→ RECORDED INFORMATION:
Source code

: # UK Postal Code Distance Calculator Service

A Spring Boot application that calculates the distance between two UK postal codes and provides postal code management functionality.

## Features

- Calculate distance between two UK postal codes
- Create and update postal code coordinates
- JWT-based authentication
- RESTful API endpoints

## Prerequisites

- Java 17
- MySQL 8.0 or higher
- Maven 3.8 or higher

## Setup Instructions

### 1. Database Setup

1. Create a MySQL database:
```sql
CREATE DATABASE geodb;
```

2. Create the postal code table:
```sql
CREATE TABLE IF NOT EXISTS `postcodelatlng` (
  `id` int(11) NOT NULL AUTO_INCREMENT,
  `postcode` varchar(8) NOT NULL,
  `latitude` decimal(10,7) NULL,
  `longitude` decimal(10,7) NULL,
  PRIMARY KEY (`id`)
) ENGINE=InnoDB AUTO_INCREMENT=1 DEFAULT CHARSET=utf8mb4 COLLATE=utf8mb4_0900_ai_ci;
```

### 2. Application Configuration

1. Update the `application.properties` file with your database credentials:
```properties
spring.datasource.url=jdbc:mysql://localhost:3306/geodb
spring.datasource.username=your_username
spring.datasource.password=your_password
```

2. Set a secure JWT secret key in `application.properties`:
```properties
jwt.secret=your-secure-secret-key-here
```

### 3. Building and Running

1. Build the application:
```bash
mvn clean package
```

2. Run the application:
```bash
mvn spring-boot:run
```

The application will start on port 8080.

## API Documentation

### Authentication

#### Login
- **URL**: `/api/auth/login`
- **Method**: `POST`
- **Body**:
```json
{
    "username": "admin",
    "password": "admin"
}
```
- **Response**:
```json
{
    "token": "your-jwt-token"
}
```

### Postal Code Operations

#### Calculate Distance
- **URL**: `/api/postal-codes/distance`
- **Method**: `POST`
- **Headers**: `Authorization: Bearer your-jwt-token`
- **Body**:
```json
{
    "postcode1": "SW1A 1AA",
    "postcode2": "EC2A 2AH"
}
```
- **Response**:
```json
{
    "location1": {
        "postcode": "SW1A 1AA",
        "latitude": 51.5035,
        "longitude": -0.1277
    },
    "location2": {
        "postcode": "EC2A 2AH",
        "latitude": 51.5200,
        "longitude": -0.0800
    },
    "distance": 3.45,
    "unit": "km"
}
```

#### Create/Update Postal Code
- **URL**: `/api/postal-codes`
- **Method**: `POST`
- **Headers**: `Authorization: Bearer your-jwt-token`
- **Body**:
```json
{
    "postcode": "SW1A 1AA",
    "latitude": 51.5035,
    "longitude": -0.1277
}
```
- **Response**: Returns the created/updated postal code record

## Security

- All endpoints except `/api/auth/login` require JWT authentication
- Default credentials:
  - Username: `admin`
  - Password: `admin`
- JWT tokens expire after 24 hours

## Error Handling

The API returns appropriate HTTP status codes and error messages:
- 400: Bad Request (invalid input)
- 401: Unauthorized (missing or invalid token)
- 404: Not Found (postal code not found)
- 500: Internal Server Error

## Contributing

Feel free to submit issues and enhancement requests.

==

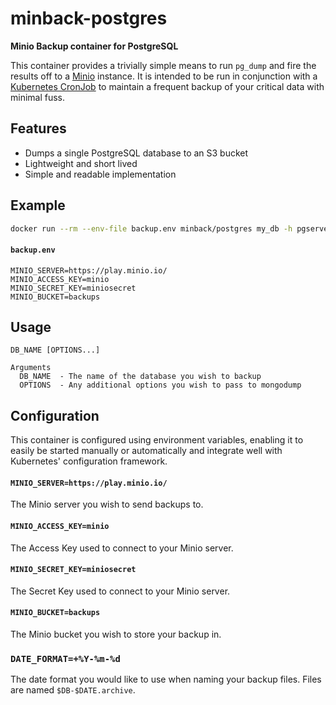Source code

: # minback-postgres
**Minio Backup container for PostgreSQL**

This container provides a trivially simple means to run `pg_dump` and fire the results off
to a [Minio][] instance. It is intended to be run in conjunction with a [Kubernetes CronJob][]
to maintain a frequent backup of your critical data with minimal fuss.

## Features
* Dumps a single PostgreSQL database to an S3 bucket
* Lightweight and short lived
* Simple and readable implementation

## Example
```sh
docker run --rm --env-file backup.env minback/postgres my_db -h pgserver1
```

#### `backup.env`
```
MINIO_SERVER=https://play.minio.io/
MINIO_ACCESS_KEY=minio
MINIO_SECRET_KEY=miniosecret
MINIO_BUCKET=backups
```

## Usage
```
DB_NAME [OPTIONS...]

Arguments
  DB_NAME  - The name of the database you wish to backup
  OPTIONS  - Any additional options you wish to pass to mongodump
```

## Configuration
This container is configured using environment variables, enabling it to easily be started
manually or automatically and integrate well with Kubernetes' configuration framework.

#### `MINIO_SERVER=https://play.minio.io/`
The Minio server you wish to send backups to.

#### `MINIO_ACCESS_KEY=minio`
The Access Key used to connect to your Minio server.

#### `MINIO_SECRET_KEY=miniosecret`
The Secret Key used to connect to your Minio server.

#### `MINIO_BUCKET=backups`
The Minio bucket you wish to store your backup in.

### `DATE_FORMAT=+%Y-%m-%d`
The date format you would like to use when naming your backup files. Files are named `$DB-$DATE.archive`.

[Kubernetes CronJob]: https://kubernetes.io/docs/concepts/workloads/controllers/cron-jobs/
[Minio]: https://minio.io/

→ AIM OF THE TASK: Count up the lines in the listing that hold the word "decimal", and give that number only.

→ ANSWER SECTION: 2